## Record excerpts
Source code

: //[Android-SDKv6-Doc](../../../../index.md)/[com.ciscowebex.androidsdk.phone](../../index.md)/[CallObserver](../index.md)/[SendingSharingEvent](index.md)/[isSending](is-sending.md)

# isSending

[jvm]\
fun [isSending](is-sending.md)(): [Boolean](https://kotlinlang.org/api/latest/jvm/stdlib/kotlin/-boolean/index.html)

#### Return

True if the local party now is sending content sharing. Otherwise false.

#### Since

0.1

## Work item
Sift through the material above and copy the lines that contain the word "isSending".

## Your response
: //[Android-SDKv6-Doc](../../../../index.md)/[com.ciscowebex.androidsdk.phone](../../index.md)/[CallObserver](../index.md)/[SendingSharingEvent](index.md)/[isSending](is-sending.md)
# isSending
fun [isSending](is-sending.md)(): [Boolean](https://kotlinlang.org/api/latest/jvm/stdlib/kotlin/-boolean/index.html)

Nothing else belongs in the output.